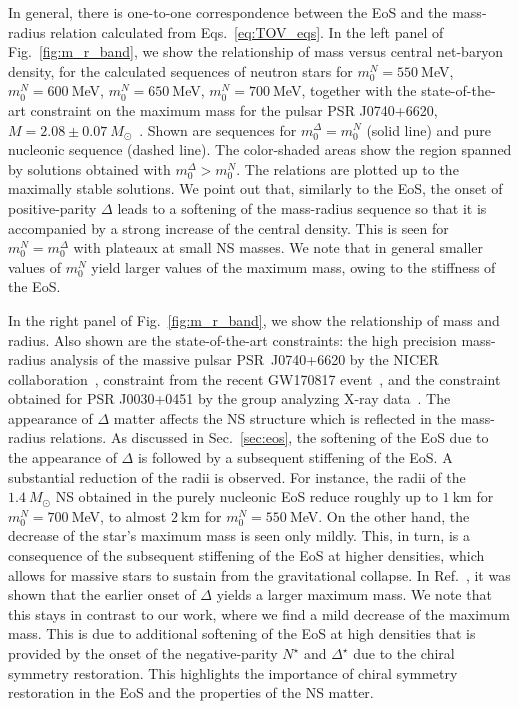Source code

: \documentclass[preprint,showkeys,lengthcheck,nofootinbib,twocolumn,notitlepage,floatfix,superscriptaddress]{revtex4-1}
\begin{document}
In general, there is one-to-one correspondence between the EoS and the \mbox{mass-radius} relation calculated from Eqs.~\eqref{eq:TOV_eqs}. In the left panel of Fig.~\ref{fig:m_r_band}, we show the relationship of mass versus central net-baryon density, for the calculated sequences of neutron stars for $m_0^N=550~$MeV, $m_0^N=600~$MeV, $m_0^N=650~$MeV, $m_0^N=700~$MeV, together with the state-of-the-art constraint on the maximum mass for the pulsar PSR J0740+6620, $M=2.08\pm0.07~M_\odot$~\cite{Fonseca:2021wxt}. Shown are sequences for $m_0^\Delta=m_0^N$ (solid line) and pure nucleonic sequence (dashed line). The color-shaded areas show the region spanned by solutions obtained with $m_0^\Delta > m_0^N$. The relations are plotted up to the maximally stable solutions. We point out that, similarly to the EoS, the onset of positive-parity $\Delta$ leads to a softening of the mass-radius sequence so that it is accompanied by a strong increase of the central density. This is seen for $m_0^N = m_0^\Delta$ with plateaux at small NS masses. We note that in general smaller values of $m_0^N$ yield larger values of the maximum mass, owing to the stiffness of the EoS. 

In the right panel of Fig.~\ref{fig:m_r_band}, we show the relationship of mass and radius. Also shown are the state-of-the-art constraints: the high precision mass-radius analysis of the massive pulsar PSR~J0740+6620 by the NICER collaboration~\cite{Riley:2021pdl, Miller:2021qha}, constraint from the recent GW170817 event~\cite{Abbott:2018exr}, and the constraint obtained for PSR J0030+0451 by the group analyzing X-ray data~\cite{Miller:2019cac}. The appearance of $\Delta$ matter affects the NS structure which is reflected in the mass-radius relations. As discussed in Sec.~\ref{sec:eos}, the softening of the EoS due to the appearance of $\Delta$ is followed by a subsequent stiffening of the EoS. A substantial reduction of the radii is observed. For instance, the radii of the $1.4~M_\odot$ NS obtained in the purely nucleonic EoS reduce roughly up to $1~$km for $m_0^N=700~$MeV, to almost $2~$km for $m_0^N=550~$MeV. On the other hand, the decrease of the star's maximum mass is seen only mildly. This, in turn, is a consequence of the subsequent stiffening of the EoS at higher densities, which allows for massive stars to sustain from the gravitational collapse. In Ref.~\cite{Li:2018qaw}, it was shown that the earlier onset of $\Delta$ yields a larger maximum mass. We note that this stays in contrast to our work, where we find a mild decrease of the maximum mass. This is due to additional softening of the EoS at high densities that is provided by the onset of the negative-parity $N^\star$ and $\Delta^\star$ due to the chiral symmetry restoration. This highlights the importance of chiral symmetry restoration in the EoS and the properties of the NS matter.
\end{document}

• [TASK STATEMENT]: Write the entries above out again exactly, omitting each image.

• [SOLUTION TO THE PROBLEM]:
Source code

: \documentclass[preprint,showkeys,lengthcheck,nofootinbib,twocolumn,notitlepage,floatfix,superscriptaddress]{revtex4-1}
\begin{document}
In general, there is one-to-one correspondence between the EoS and the \mbox{mass-radius} relation calculated from Eqs.~\eqref{eq:TOV_eqs}. In the left panel of Fig.~\ref{fig:m_r_band}, we show the relationship of mass versus central net-baryon density, for the calculated sequences of neutron stars for $m_0^N=550~$MeV, $m_0^N=600~$MeV, $m_0^N=650~$MeV, $m_0^N=700~$MeV, together with the state-of-the-art constraint on the maximum mass for the pulsar PSR J0740+6620, $M=2.08\pm0.07~M_\odot$~\cite{Fonseca:2021wxt}. Shown are sequences for $m_0^\Delta=m_0^N$ (solid line) and pure nucleonic sequence (dashed line). The color-shaded areas show the region spanned by solutions obtained with $m_0^\Delta > m_0^N$. The relations are plotted up to the maximally stable solutions. We point out that, similarly to the EoS, the onset of positive-parity $\Delta$ leads to a softening of the mass-radius sequence so that it is accompanied by a strong increase of the central density. This is seen for $m_0^N = m_0^\Delta$ with plateaux at small NS masses. We note that in general smaller values of $m_0^N$ yield larger values of the maximum mass, owing to the stiffness of the EoS. 

In the right panel of Fig.~\ref{fig:m_r_band}, we show the relationship of mass and radius. Also shown are the state-of-the-art constraints: the high precision mass-radius analysis of the massive pulsar PSR~J0740+6620 by the NICER collaboration~\cite{Riley:2021pdl, Miller:2021qha}, constraint from the recent GW170817 event~\cite{Abbott:2018exr}, and the constraint obtained for PSR J0030+0451 by the group analyzing X-ray data~\cite{Miller:2019cac}. The appearance of $\Delta$ matter affects the NS structure which is reflected in the mass-radius relations. As discussed in Sec.~\ref{sec:eos}, the softening of the EoS due to the appearance of $\Delta$ is followed by a subsequent stiffening of the EoS. A substantial reduction of the radii is observed. For instance, the radii of the $1.4~M_\odot$ NS obtained in the purely nucleonic EoS reduce roughly up to $1~$km for $m_0^N=700~$MeV, to almost $2~$km for $m_0^N=550~$MeV. On the other hand, the decrease of the star's maximum mass is seen only mildly. This, in turn, is a consequence of the subsequent stiffening of the EoS at higher densities, which allows for massive stars to sustain from the gravitational collapse. In Ref.~\cite{Li:2018qaw}, it was shown that the earlier onset of $\Delta$ yields a larger maximum mass. We note that this stays in contrast to our work, where we find a mild decrease of the maximum mass. This is due to additional softening of the EoS at high densities that is provided by the onset of the negative-parity $N^\star$ and $\Delta^\star$ due to the chiral symmetry restoration. This highlights the importance of chiral symmetry restoration in the EoS and the properties of the NS matter.
\end{document}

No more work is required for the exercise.